Actually, the whole magic of baked oatmeal is in the option to prep it the night before. That way you don't have much fuss around breakfast in the morning. I tell you, it's the easiest family breakfast ever.
Another reason why I love baked oatmeal is that it's fully adaptable. I usually follow what's in season and make it with seasonal ingredients. And this beautiful Carrot Cake Baked Oatmeal is tailored to celebrate the Spring season. You going to love it because:
- It's a comforting dish perfect for mornings.
- It's full of seasonal ingredients and flavors, spiced with amazing cinnamon.
- It's easy to make, in one bowl, with simple pantry ingredients.

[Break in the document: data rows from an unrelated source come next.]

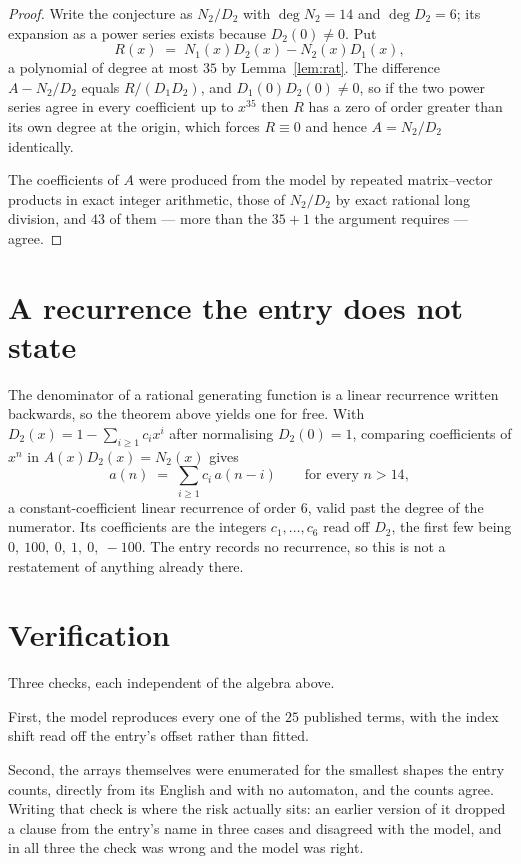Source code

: \documentclass[11pt,a4paper]{article}
\theoremstyle{plain}
\theoremstyle{definition}
\begin{document}
\begin{proof}
Write the conjecture as $N_2/D_2$ with $\deg N_2=14$ and $\deg D_2=6$; its expansion as a
power series exists because $D_2(0)\neq0$. Put
\[
R(x)\;=\;N_1(x)D_2(x)-N_2(x)D_1(x),
\]
a polynomial of degree at most $35$ by Lemma~\ref{lem:rat}. The difference
$A-N_2/D_2$ equals $R/(D_1D_2)$, and $D_1(0)D_2(0)\neq0$, so if the two power series agree in
every coefficient up to $x^{35}$ then $R$ has a zero of order greater than its own
degree at the origin, which forces $R\equiv0$ and hence $A=N_2/D_2$ identically.

The coefficients of $A$ were produced from the model by repeated matrix--vector products in
exact integer arithmetic, those of $N_2/D_2$ by exact rational long division, and $43$
of them --- more than the $35+1$ the argument requires --- agree.
\end{proof}

\section{A recurrence the entry does not state}

The denominator of a rational generating function is a linear recurrence written backwards, so
the theorem above yields one for free. With $D_2(x)=1-\sum_{i\ge1}c_ix^i$ after normalising
$D_2(0)=1$, comparing coefficients of $x^n$ in $A(x)D_2(x)=N_2(x)$ gives
\[
a(n)\;=\;\sum_{i\ge1}c_i\,a(n-i)\qquad\text{for every }n>14,
\]
a constant-coefficient linear recurrence of order $6$, valid past the degree of the
numerator. Its coefficients are the integers $c_1,\dots,c_{6}$ read off $D_2$, the first few being $0,\ 100,\ 0,\ 1,\ 0,\ -100$. The entry records no recurrence, so this is not a restatement of anything
already there.

\section{Verification}

Three checks, each independent of the algebra above.

First, the model reproduces every one of the $25$ published terms, with the index shift
read off the entry's offset rather than fitted.

Second, the arrays themselves were enumerated for the smallest shapes the entry counts,
directly from its English and with no automaton, and the counts agree. Writing that check is
where the risk actually sits: an earlier version of it dropped a clause from the entry's name
in three cases and disagreed with the model, and in all three the check was wrong and the model
was right.
\end{document}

- It's packed with fibers from oats, proteins, and Omega-3s.
- It's made without unhealthy processed sugars.
- It's very satisfying, nourishing, and great for weight loss.
- It's a great meal-prep recipe. You can prepare it, refrigerate and bake it in the mornings.

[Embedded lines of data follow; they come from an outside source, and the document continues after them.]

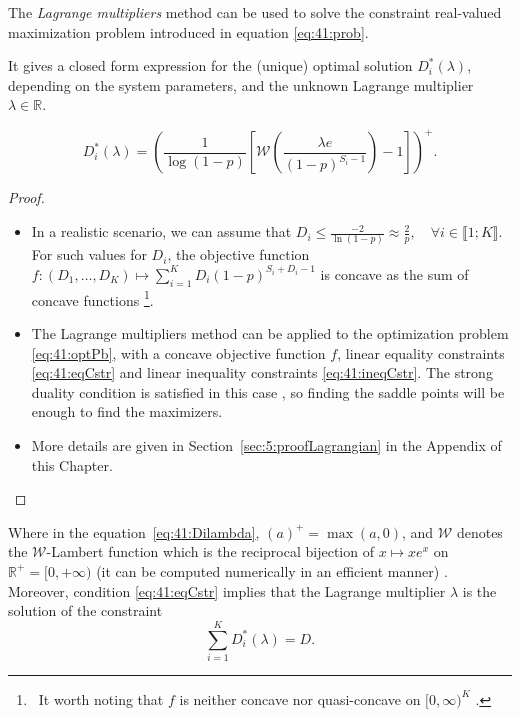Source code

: \begin{proposition}\label{prop:41:Lagrangian}
    The \emph{Lagrange multipliers} method \cite{BoydVanderberghe04} can be used to solve the constraint real-valued maximization problem introduced in equation \eqref{eq:41:prob}.

    It gives a closed form expression for the (unique) optimal solution $D_i^*(\lambda)$, depending on the system parameters, and the unknown Lagrange multiplier $\lambda \in \mathbb{R}$.

    \begin{equation}\label{eq:41:Dilambda}
        D_i^*(\lambda) = \left(\frac{1}{\log(1-p)}\left[ \mathcal{W}\left(\frac{\lambda e}{(1-p)^{S_i-1}} \right)-1 \right]\right)^{+} .
    \end{equation}
\end{proposition}

\begin{proof}
\begin{itemize}
    \item
    In a realistic scenario, we can assume that $D_i\leq \frac{-2}{\ln\left(1-p\right)} \approx \frac{2}{p},\quad \forall i\in\llbracket 1;K \rrbracket$. For such values for $D_i$, the objective function $f: (D_1, \dots, D_{K}) \mapsto \sum_{i=1}^{K} D_i (1 - p)^{S_i + D_i -1}$ is concave as the sum of concave functions
    \footnote{~It worth noting that $f$ is neither concave nor quasi-concave on $[0,\infty)^{K}$ \cite{Luenberger68,Yaari77}.}.
    \item
    The Lagrange multipliers method can be applied to the optimization problem \eqref{eq:41:optPb}, with a concave objective function $f$, linear equality constraints \eqref{eq:41:eqCstr} and linear inequality constraints \eqref{eq:41:ineqCstr}. The strong duality condition is satisfied in this case \cite{BoydVanderberghe04}, so finding the saddle points will be enough to find the maximizers.
    \item
    More details are given in Section~\ref{sec:5:proofLagrangian} in the Appendix of this Chapter.
    \end{itemize}
\end{proof}

Where in the equation~\eqref{eq:41:Dilambda}, $(a)^{+} = \max(a,0)$, and $\mathcal{W}$ denotes the $\mathcal{W}$-Lambert function which is the reciprocal bijection of $x \mapsto x e^x$ on $\mathbb{R^+} = [0, +\infty)$ (it can be computed numerically in an efficient manner) \cite{Corless96}.
Moreover, condition \eqref{eq:41:eqCstr} implies that the Lagrange multiplier $\lambda$ is the solution of the constraint
\begin{equation}\label{eq:41:constraintLambda}
 \sum_{i=1}^{K} D_i^*(\lambda) = D.
\end{equation}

- It's a great way to add carrots to your breakfast. Carrots are packed full of nutrients and antioxidants!
Ingredients used
This baked carrot cake oatmeal recipe is very simple. You will need only basic pantry ingredients:
- Oats. Oats are whole grain, meaning they are rich in fiber, especially beta-glucan, a type of soluble fiber that keeps our heart healthy. They also support healthy digestion, which is essential for strong immunity. I used rolled oats.

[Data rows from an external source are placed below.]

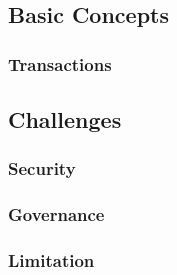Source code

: \subsection{Basic Concepts}

\subsubsection{Transactions}


\subsection{Challenges}

\subsubsection{Security}
\subsubsection{Governance}
\subsubsection{Limitation}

- Milk of choice. I like using oat milk, but any type of milk will work.
- Carrots. Fresh, sweet, and loaded with nutrients they are a real superfoods. Carrots are now in season and beautiful. When baked, carrots soften giving an amazing texture to baked oats. So yummy!
- Sweetener. Honey or pure maple syrup is the best option here. See "Recipe tips" for more suggestions.
- Ceylon cinnamon. It's known for its anti-inflammatory properties. (Source)
- Hemp seeds. They are an excellent source of Omega-3s, but also a great source of proteins.
- Goji berries. They are loaded with vitamin C, iron, vitamin A, zinc, and powerful antioxidants. (Source)
Other pantry ingredients you'll need:
- Egg. I use free-range.
- Himalayan salt.
- Baking powder.
- Nutmeg.
- Vanilla extract.
- Coconut oil. I use extra virgin coconut oil.
How to make Carrot Cake Baked Oatmeal
Making baked oatmeal cake is very simple. It's a one-bowl recipe, with 5 minutes of prep time.
Equipment used
- Measuring cups.
- Grater.
- Mixing bowl.
- Whisk.
- 6x9-inch casserole dish.
Step by step instructions
- Step 1: Prepare the ingredients.
- Position an oven rack in the middle and preheat the oven to 356F (180C).
- Melt the coconut oil and let it cool on the room temperature.
- Spray the casserole dish with cooking spray or grease it with coconut oil. Set the casserole aside.
- Wash the carrots well, and use a vegetable peeler to peel off their skins. Grate the carrots.
- Measure the rest of the ingredients using measuring cups.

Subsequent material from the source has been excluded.